When you think of virtual reality today, you probably think of the Oculus Rift or some mammoth setup that involves heavy machinery for your head, lots of wires, and a person fumbling around in another realm. But Google had something else in mind: cardboard.

At the company's annual I/O developers conference earlier this morning, Sundar Pichai, an executive vice president who oversees Android, announced that all attendees would get a mysterious package. He didn't elaborate about what was inside the package, though we now know Google gave out a virtual reality headset made from cardboard. Specifically, it's a do-it-yourself starter kit or housing unit for your Android smartphone.

Virtual reality has been a dream for decades. It has yet to fully emerge though, because the technology requires expensive, specialised hardware that not everyone, including developers, can afford. Google has come up with a solution however in which a smartphone drives the VR experiences.
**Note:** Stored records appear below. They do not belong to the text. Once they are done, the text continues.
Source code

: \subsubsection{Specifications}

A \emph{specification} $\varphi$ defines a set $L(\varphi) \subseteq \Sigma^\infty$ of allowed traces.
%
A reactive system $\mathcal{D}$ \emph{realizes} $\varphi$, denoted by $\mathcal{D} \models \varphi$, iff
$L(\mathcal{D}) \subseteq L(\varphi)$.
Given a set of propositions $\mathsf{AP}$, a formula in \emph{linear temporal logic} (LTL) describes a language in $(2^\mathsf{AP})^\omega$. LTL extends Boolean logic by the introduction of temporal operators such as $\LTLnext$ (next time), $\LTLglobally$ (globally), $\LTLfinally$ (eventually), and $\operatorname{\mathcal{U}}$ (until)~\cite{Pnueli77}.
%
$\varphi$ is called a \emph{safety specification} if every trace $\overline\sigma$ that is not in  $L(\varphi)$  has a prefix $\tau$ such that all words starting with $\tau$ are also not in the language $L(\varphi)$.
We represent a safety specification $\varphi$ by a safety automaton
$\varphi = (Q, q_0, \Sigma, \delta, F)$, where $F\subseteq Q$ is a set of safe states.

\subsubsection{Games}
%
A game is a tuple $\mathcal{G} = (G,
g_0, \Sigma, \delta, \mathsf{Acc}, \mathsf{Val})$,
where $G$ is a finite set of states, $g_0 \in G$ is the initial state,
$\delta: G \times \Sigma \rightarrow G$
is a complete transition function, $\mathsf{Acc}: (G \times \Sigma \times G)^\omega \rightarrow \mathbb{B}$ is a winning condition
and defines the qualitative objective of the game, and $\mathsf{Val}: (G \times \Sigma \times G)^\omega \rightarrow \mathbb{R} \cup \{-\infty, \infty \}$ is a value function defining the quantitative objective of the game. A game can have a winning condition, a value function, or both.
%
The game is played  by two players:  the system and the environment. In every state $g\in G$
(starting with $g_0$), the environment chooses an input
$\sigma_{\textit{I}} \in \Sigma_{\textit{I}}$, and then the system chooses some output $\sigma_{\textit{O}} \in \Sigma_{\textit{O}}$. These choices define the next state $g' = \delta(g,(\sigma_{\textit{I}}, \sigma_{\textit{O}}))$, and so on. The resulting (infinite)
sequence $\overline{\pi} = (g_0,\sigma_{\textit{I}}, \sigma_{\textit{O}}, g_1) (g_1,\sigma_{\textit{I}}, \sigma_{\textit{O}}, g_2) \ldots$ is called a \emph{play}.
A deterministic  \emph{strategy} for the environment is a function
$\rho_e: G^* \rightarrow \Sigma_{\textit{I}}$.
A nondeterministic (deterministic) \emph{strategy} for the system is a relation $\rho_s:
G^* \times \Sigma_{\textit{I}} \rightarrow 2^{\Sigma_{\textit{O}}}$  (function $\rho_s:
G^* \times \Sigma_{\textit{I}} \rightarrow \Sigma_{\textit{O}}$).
That solution is Cardboard, and it comes with an open software toolkit that makes writing VR software simple (like developing a web or mobile app).

And that's the key. Google isn't trying to make cheap virtual reality hardware. It is enticing developers to jump aboard and further the VR effort: "We want everyone to experience virtual reality in a simple, fun, and inexpensive way," explained Google on Cardboard's site. "By making it easy and inexpensive to experiment with VR, we hope to encourage developers to build the next generation of immersive digital experiences and make them available to everyone."
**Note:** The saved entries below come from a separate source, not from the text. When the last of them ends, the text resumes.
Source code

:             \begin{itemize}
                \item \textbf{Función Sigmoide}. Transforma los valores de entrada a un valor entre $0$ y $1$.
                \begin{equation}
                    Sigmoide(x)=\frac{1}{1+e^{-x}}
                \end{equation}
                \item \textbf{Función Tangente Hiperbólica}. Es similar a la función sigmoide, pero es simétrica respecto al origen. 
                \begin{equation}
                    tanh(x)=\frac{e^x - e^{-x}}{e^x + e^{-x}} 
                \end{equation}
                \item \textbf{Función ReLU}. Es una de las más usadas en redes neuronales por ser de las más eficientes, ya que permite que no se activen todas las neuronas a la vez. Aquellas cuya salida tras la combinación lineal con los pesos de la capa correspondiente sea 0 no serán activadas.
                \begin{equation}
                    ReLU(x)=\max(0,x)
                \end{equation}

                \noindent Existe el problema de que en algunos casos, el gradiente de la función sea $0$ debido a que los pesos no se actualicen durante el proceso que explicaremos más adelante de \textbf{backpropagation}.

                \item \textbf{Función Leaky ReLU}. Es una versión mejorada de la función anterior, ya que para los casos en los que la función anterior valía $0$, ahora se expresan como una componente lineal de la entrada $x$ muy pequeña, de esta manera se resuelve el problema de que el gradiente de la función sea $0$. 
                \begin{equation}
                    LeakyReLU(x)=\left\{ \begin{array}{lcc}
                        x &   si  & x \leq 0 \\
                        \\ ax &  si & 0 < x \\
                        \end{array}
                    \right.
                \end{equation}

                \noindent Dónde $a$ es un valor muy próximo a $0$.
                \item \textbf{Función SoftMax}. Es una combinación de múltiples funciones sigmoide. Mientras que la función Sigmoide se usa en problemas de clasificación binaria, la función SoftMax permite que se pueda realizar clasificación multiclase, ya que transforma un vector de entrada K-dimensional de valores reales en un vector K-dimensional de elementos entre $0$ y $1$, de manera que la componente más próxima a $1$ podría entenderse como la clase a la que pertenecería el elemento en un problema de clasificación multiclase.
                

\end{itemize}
In order to build Cardboard into a working VR headset, you will need a pair of lenses with a 40mm focal distance, magnets, velcro, a rubber band, and an NFC tag. The NFC tag will enable you to tap a device to the headset and launch the Cardboard app right away. Yup, that's right. Cardboard has an app. Slip your Android device into the cardboard viewer, look through the special lenses, and use the Cardboard app to experience some Google services in virtual reality.

Early examples include flying where you want with Google Earth, watching YouTube videos through an immersive screen, looking around photo spheres, and more. But that's just the tip of the iceberg, potentially, as long as developers take advantage of the software development kit.

Google said Cardboard was created as part of a 20 percent initiative that allows Googlers to work on side projects. Gmail and AdSense are just two ideas that have also come from employees thinking outside of the box when not doing their normal duties.